En 30 años ha dado tiempo a que cambien muchas cosas, pero hay dos que han permanecido invariables, con gobiernos de izquierdas y gobiernos de derechas, en ayuntamientos, en diputaciones, en comunidades autónomas: una de ellas la corrupción; la otra, los anuncios de medidas enérgicas para castigarla, acompañadas del escándalo contra las corruptelas de los otros partidos. “El vacuo ayer dará un mañana huero”, dice Antonio Machado. Ahora ya nos hemos resignado a saber que el vacuo ayer de las muy vacuas promesas de los dirigentes políticos para acabar con la corrupción que se enquista dentro de sus partidos y sus administraciones dará un mañana huero en el que los escándalos se repetirán, y la basura de la propia vergüenza, en vez de limpiarse, se arrojará contra el adversario, que hará lo mismo con la suya, como cuando don Quijote vomita en la boca hedionda de Sancho Panza, y Sancho vomita en la suya.

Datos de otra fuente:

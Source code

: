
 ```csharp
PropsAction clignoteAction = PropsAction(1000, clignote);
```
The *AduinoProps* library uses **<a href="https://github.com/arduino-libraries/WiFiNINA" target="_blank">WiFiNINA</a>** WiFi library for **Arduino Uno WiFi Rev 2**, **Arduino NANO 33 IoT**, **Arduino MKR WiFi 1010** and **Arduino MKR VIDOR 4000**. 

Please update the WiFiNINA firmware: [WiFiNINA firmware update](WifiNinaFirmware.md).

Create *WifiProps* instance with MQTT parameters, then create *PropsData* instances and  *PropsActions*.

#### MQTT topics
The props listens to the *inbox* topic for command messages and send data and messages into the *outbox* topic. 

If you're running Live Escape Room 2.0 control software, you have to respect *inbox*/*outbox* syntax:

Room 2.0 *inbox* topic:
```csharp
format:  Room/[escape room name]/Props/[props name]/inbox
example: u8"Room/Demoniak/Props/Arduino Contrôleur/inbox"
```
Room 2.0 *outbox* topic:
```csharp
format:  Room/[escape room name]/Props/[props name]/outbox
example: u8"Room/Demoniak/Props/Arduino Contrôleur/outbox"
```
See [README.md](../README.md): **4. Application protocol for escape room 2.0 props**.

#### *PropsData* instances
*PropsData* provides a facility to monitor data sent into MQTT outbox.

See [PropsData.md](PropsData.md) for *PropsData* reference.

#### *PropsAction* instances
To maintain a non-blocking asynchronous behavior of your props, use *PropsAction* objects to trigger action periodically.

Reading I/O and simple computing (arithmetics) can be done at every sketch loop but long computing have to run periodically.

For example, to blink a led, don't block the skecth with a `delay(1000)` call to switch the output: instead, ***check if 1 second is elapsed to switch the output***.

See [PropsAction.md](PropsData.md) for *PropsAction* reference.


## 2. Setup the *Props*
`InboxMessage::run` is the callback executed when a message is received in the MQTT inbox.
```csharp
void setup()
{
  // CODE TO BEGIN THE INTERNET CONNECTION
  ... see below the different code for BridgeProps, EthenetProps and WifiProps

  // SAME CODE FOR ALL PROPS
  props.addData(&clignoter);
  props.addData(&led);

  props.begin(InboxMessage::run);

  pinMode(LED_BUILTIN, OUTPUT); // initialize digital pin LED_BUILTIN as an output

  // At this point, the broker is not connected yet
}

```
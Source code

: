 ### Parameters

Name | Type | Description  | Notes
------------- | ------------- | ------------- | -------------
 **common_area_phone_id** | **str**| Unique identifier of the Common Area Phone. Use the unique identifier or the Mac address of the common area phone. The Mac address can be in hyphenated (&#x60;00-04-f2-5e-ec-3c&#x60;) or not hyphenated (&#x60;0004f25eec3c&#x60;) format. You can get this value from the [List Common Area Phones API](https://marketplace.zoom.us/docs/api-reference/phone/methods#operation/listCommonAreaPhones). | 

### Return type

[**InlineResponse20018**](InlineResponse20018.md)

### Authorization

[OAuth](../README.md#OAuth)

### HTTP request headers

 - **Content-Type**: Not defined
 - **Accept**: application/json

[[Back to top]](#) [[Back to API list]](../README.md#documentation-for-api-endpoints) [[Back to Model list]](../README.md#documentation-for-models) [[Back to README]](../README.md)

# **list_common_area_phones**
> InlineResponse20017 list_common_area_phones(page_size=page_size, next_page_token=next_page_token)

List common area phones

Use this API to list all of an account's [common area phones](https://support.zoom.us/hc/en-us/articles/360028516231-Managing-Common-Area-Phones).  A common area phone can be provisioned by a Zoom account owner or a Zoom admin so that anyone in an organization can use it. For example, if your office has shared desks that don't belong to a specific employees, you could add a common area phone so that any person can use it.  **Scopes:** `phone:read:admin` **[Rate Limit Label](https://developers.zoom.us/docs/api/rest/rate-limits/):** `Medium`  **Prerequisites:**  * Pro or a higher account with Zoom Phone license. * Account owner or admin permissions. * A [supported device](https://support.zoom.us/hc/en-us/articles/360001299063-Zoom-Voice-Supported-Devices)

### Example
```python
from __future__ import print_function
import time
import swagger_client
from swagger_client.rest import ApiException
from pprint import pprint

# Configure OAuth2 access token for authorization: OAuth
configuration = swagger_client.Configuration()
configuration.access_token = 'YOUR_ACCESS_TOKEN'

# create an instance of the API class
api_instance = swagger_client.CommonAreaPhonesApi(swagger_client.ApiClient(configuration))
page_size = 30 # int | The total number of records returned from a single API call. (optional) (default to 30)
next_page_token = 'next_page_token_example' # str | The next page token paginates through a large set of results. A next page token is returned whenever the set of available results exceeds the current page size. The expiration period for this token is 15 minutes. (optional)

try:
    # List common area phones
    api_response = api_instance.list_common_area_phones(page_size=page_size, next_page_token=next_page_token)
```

Como en cuestiones de salud, cuanto menor sea la previsión más grave será la enfermedad y mayor el gasto que habría podido evitarse. Antes del hospital están las normas de sentido común, el agua depurada, el aire limpio, los alimentos no ultraprocesados y los centros de salud. Cuando los indeseables y sus enjuagues llegan a los tribunales el daño ya está hecho, y además la justicia es muy lenta y no siempre de fiar. Nunca faltará un sinvergüenza que quiera hacerse rico vendiendo a precio de oro mascarillas deficientes en una pandemia, pero las inclinaciones turbias de la naturaleza humana no llegan tan lejos si hay sistemas racionales y eficientes de control que las atajen a tiempo. La corrupción en España casi siempre deriva de la discrecionalidad con que los cargos políticos pueden designar gestores o asesores sin exigencia alguna, y con la que unos y otros pueden ordenar pagos y gastos sin transparencia y eludiendo procedimientos administrativos demasiado laxos, calculados precisamente para que hagan lo que les da la gana sin despertar alarmas inmediatas y sin dejar huellas. También, en muchos casos, con privilegios inaceptables que los protegen de ley, como ese aforamiento multitudinario que no existe en ningún otro país del mundo, que yo sepa, igual que no existen tantos cargos políticos, y tantos puestos “de libre designación”, obtenidos sin más mérito que la adhesión al que manda. En cuanto a los empresarios que los compran, y que se llevarán la parte del león, poseen la curiosa virtud, tal vez hereditaria, de quedar impunes, y a salvo de la vergüenza. Sabemos que hay ladrones en los partidos políticos, y sabemos que algunos de ellos, cuando son atrapados, se convierten en chivos expiatorios destinados a encubrir el secreto más sórdido, que es la confluencia de intereses entre el ladrón que se queda con su parte del botín, la organización que se financia gracias a él y los altos empresarios con maneras y trajes de diplomáticos que lo contemplan todo desde la segura eminencia del dinero, limpio como el oro de toda impureza cuando llega a sus manos. De lo que menos ganas dan es de echarse a reír.